探讨靶向人表皮生长因子受体2(HER-2)基因的RNA干扰(RNAi)对卵巢癌细胞顺铂化疗敏感性变化的影响。方法合成3种靶向HER-2基因的小干扰RNA(siRNA),即HER-2 siRNA I-III,筛选出最佳的一种(HER-2 siRNA III)。将人卵巢癌细胞系SKOV3培养后随机分为3组:HER-2 siRNA III组,转染HER-2 siRNA III;非特异性siRNA组,转染非特异性siRNA III;对照组,未转染。向培养液中加入浓度分别为0、0.05、0.2、0.4、0.8、1.0、2.0、10和20μg/ml的顺铂作用24 h。采用MTT法检测SKOV3细胞的增殖率。另将SKOV3细胞分为3组:siRNA组,转染HER-2 siRNA III;顺铂组,暴露于顺铂;HER-2 siRNA III +顺铂组,转染HER-2 siRNA III并暴露于顺铂。采用膜联蛋白V法和流式细胞术检测SKOV3细胞的凋亡情况。通过蛋白质印迹法评估HER-2基因表达。采用MTT法检测转染细胞对顺铂的化疗敏感性。用蛋白质印迹法检测凋亡相关蛋白Bcl-2、生存素、X连锁凋亡抑制蛋白(XIAP)和第二线粒体衍生激活剂(Smac)的蛋白表达。
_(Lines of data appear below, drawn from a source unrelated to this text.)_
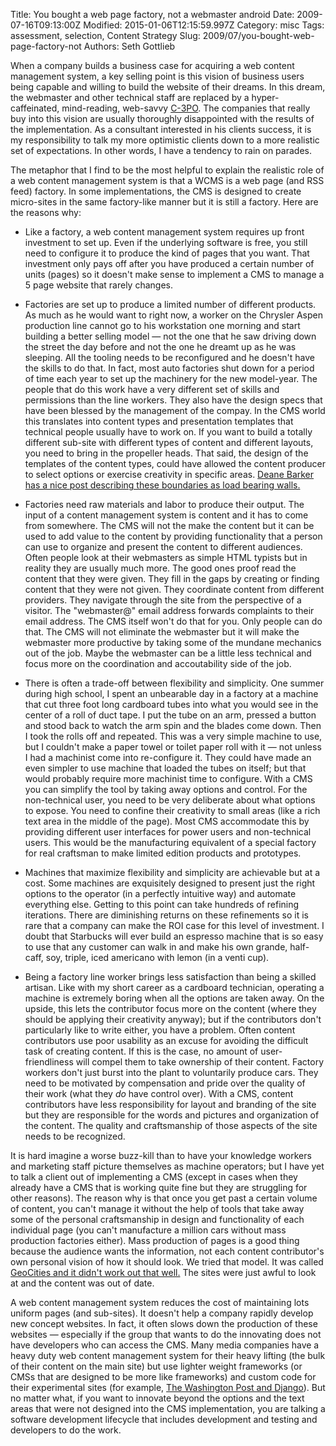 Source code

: Title: You bought a web page factory, not a webmaster android
Date: 2009-07-16T09:13:00Z
Modified: 2015-01-06T12:15:59.997Z
Category: misc
Tags: assessment, selection, Content Strategy
Slug: 2009/07/you-bought-web-page-factory-not
Authors: Seth Gottlieb

When a company builds a business case for acquiring a web content management system, a key selling point is this vision of business users being capable and willing to build the website of their dreams. In this dream, the webmaster and other technical staff are replaced by a hyper-caffeinated, mind-reading, web-savvy [C-3PO](http://en.wikipedia.org/wiki/C-3PO). The companies that really buy into this vision are usually thoroughly disappointed with the results of the implementation. As a consultant interested in his clients success, it is my responsibility to talk my more optimistic clients down to a more realistic set of expectations. In other words, I have a tendency to rain on parades.  

The metaphor that I find to be the most helpful to explain the realistic role of a web content management system is that a WCMS is a web page (and RSS feed) factory. In some implementations, the CMS is designed to create micro-sites in the same factory-like manner but it is still a factory. Here are the reasons why:

  

*   Like a factory, a web content management system requires up front investment to set up. Even if the underlying software is free, you still need to configure it to produce the kind of pages that you want. That investment only pays off after you have produced a certain number of units (pages) so it doesn't make sense to implement a CMS to manage a 5 page website that rarely changes.  
    
*   Factories are set up to produce a limited number of different products. As much as he would want to right now, a worker on the Chrysler Aspen production line cannot go to his workstation one morning and start building a better selling model — not the one that he saw driving down the street the day before and not the one he dreamt up as he was sleeping. All the tooling needs to be reconfigured and he doesn't have the skills to do that. In fact, most auto factories shut down for a period of time each year to set up the machinery for the new model-year. The people that do this work have a very different set of skills and permissions than the line workers. They also have the design specs that have been blessed by the management of the compay. In the CMS world this translates into content types and presentation templates that technical people usually have to work on. If you want to build a totally different sub-site with different types of content and different layouts, you need to bring in the propeller heads. That said, the design of the templates of the content types, could have allowed the content producer to select options or exercise creativity in specific areas. [Deane Barker has a nice post describing these boundaries as load bearing walls.](http://gadgetopia.com/post/6313)  
    
*   Factories need raw materials and labor to produce their output. The input of a content management system is content and it has to come from somewhere. The CMS will not the make the content but it can be used to add value to the content by providing functionality that a person can use to organize and present the content to different audiences. Often people look at their webmasters as simple HTML typists but in reality they are usually much more. The good ones proof read the content that they were given. They fill in the gaps by creating or finding content that they were not given. They coordinate content from different providers. They navigate through the site from the perspective of a visitor. The "webmaster@" email address forwards complaints to their email address. The CMS itself won't do that for you. Only people can do that. The CMS will not eliminate the webmaster but it will make the webmaster more productive by taking some of the mundane mechanics out of the job. Maybe the webmaster can be a little less technical and focus more on the coordination and accoutability side of the job.  
    
*   There is often a trade-off between flexibility and simplicity. One summer during high school, I spent an unbearable day in a factory at a machine that cut three foot long cardboard tubes into what you would see in the center of a roll of duct tape. I put the tube on an arm, pressed a button and stood back to watch the arm spin and the blades come down. Then I took the rolls off and repeated. This was a very simple machine to use, but I couldn't make a paper towel or toilet paper roll with it — not unless I had a machinist come into re-configure it. They could have made an even simpler to use machine that loaded the tubes on itself; but that would probably require more machinist time to configure. With a CMS you can simplify the tool by taking away options and control. For the non-technical user, you need to be very deliberate about what options to expose. You need to confine their creativity to small areas (like a rich text area in the middle of the page). Most CMS accommodate this by providing different user interfaces for power users and non-technical users. This would be the manufacturing equivalent of a special factory for real craftsman to make limited edition products and prototypes.  
    
*   Machines that maximize flexibility and simplicity are achievable but at a cost. Some machines are exquisitely designed to present just the right options to the operator (in a perfectly intuitive way) and automate everything else. Getting to this point can take hundreds of refining iterations. There are diminishing returns on these refinements so it is rare that a company can make the ROI case for this level of investment. I doubt that Starbucks will ever build an espresso machine that is so easy to use that any customer can walk in and make his own grande, half-caff, soy, triple, iced americano with lemon (in a venti cup).  
    
*   Being a factory line worker brings less satisfaction than being a skilled artisan. Like with my short career as a cardboard technician, operating a machine is extremely boring when all the options are taken away. On the upside, this lets the contributor focus more on the content (where they should be applying their creativity anyway); but if the contributors don't particularly like to write either, you have a problem. Often content contributors use poor usability as an excuse for avoiding the difficult task of creating content. If this is the case, no amount of user-friendliness will compel them to take ownership of their content. Factory workers don't just burst into the plant to voluntarily produce cars. They need to be motivated by compensation and pride over the quality of their work (what they _do_ have control over). With a CMS, content contributors have less responsibility for layout and branding of the site but they are responsible for the words and pictures and organization of the content. The quality and craftsmanship of those aspects of the site needs to be recognized.

  

It is hard imagine a worse buzz-kill than to have your knowledge workers and marketing staff picture themselves as machine operators; but I have yet to talk a client out of implementing a CMS (except in cases when they already have a CMS that is working quite fine but they are struggling for other reasons). The reason why is that once you get past a certain volume of content, you can't manage it without the help of tools that take away some of the personal craftsmanship in design and functionality of each individual page (you can't manufacture a million cars without mass production factories either). Mass production of pages is a good thing because the audience wants the information, not each content contributor's own personal vision of how it should look. We tried that model. It was called [GeoCities and it didn't work out that well.](http://help.yahoo.com/l/us/yahoo/geocities/close/) The sites were just awful to look at and the content was out of date.  

A web content management system reduces the cost of maintaining lots uniform pages (and sub-sites). It doesn't help a company rapidly develop new concept websites. In fact, it often slows down the production of these websites — especially if the group that wants to do the innovating does not have developers who can access the CMS. Many media companies have a heavy duty web content management system for their heavy lifting (the bulk of their content on the main site) but use lighter weight frameworks (or CMSs that are designed to be more like frameworks) and custom code for their experimental sites (for example, [The Washington Post and Django](http://push.cx/2009/washington-post-update)). But no matter what, if you want to innovate beyond the options and the text areas that were not designed into the CMS implementation, you are talking a software development lifecycle that includes development and testing and developers to do the work.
暴露于顺铂后,细胞存活率随顺铂剂量增加而降低。转染HER-2 siRNA III并暴露于1μg/ml顺铂的SKOV3细胞增殖率为(58±5)%,显著低于非特异性siRNA III转染组[(65±6)%]和对照组[(68±3)%,P均<0.01]。对照组和非特异性组细胞存活率差异无统计学意义(P>0.05)。HER-2 siRNA III +顺铂组不同时间点的凋亡率均高于其他2组(P均<0.01)。HER-2 siRNA III +顺铂组抗凋亡蛋白Bcl-2、生存素和XIAP的蛋白表达水平显著低于顺铂组,HER-2 siRNA III +顺铂组凋亡蛋白Smac的蛋白表达水平显著高于顺铂组(P均<0.05)。
HER-2 siRNA III可显著诱导细胞凋亡并增加人卵巢癌细胞对顺铂的敏感性。HER-2 siRNA III +顺铂诱导细胞凋亡的机制可能与下调Bcl-2、生存素和XIAP蛋白以及上调Smac蛋白有关。